The Rubik’s Cube is no match for a new artificial intelligence system, researchers report.

Since its invention by a Hungarian architect in 1974, the Rubik’s Cube has furrowed the brows of many who have tried to solve it.

DeepCubeA, a deep reinforcement learning algorithm, can find the solution in a fraction of a second, without any specific domain knowledge or in-game coaching from humans.

“How do we create advanced AI that is smarter, more robust, and capable of reasoning, understanding, and planning?”

This is no simple task considering the cube has completion paths numbering in the billions but only one goal state—each of six sides displaying a solid color—which apparently can’t be found through random moves.

For the new study, researchers demonstrated that DeepCubeA solved 100 percent of all test configurations, finding the shortest path to the goal state about 60% of the time. The algorithm also works on other combinatorial games such as the sliding tile puzzle, Lights Out, and Sokoban.

“Artificial intelligence can defeat the world’s best human chess and Go players, but some of the more difficult puzzles, such as the Rubik’s Cube, had not been solved by computers, so we thought they were open for AI approaches,” says senior author Pierre Baldi, professor of computer science at the University of California, Irvine.

“It learned on its own.”

“The solution to the Rubik’s Cube involves more symbolic, mathematical, and abstract thinking, so a deep learning machine that can crack such a puzzle is getting closer to becoming a system that can think, reason, plan, and make decisions.”

The researchers were interested in understanding how and why the AI made its moves and how long it took to perfect its method. They started with a computer simulation of a completed puzzle and then scrambled the cube. Once the code was in place and running, DeepCubeA trained in isolation for two days, solving an increasingly difficult series of combinations.
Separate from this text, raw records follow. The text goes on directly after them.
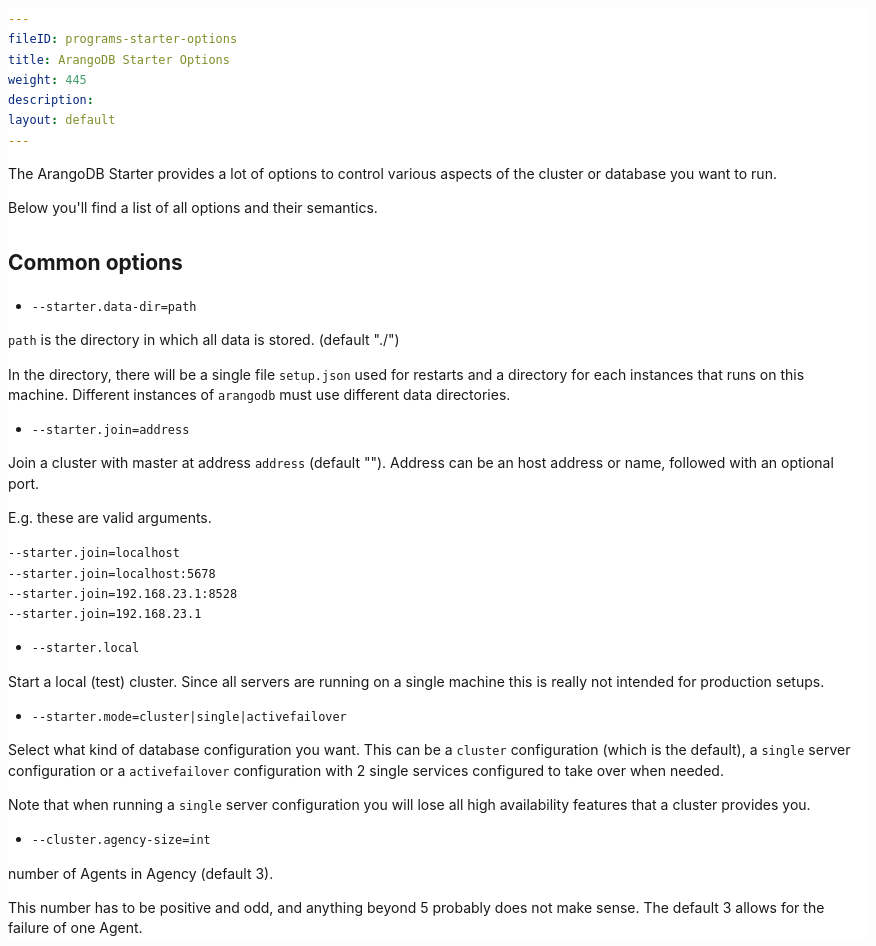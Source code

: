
 ```yaml
---
fileID: programs-starter-options
title: ArangoDB Starter Options
weight: 445
description: 
layout: default
---
```

The ArangoDB Starter provides a lot of options to control various aspects
of the cluster or database you want to run.

Below you'll find a list of all options and their semantics.

## Common options

- `--starter.data-dir=path`

`path` is the directory in which all data is stored. (default "./")

In the directory, there will be a single file `setup.json` used for
restarts and a directory for each instances that runs on this machine.
Different instances of `arangodb` must use different data directories.

- `--starter.join=address`

Join a cluster with master at address `address` (default "").
Address can be an host address or name, followed with an optional port.

E.g. these are valid arguments.

```bash
--starter.join=localhost
--starter.join=localhost:5678
--starter.join=192.168.23.1:8528
--starter.join=192.168.23.1
```

- `--starter.local`

Start a local (test) cluster. Since all servers are running on a single machine
this is really not intended for production setups.

- `--starter.mode=cluster|single|activefailover`

Select what kind of database configuration you want.
This can be a `cluster` configuration (which is the default),
a `single` server configuration or a `activefailover` configuration with
2 single services configured to take over when needed.

Note that when running a `single` server configuration you will lose all
high availability features that a cluster provides you.

- `--cluster.agency-size=int`

number of Agents in Agency (default 3).

This number has to be positive and odd, and anything beyond 5 probably
does not make sense. The default 3 allows for the failure of one Agent.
“It learned on its own,” Baldi notes.

There are some people, particularly teenagers, who can solve the Rubik’s Cube in a hurry, but even they take about 50 moves.

“Our AI takes about 20 moves, most of the time solving it in the minimum number of steps,” Baldi says. “Right there, you can see the strategy is different, so my best guess is that the AI’s form of reasoning is completely different from a human’s.”

The ultimate goal of projects such as this one is to build the next generation of AI systems, Baldi says. Whether they know it or not, artificial intelligence touches people every day through apps such as Siri and Alexa and recommendation engines working behind the scenes of their favorite online services.

“But these systems are not really intelligent; they’re brittle, and you can easily break or fool them,” Baldi says. “How do we create advanced AI that is smarter, more robust, and capable of reasoning, understanding, and planning? This work is a step toward this hefty goal.”

The study appears in Nature Machine Intelligence.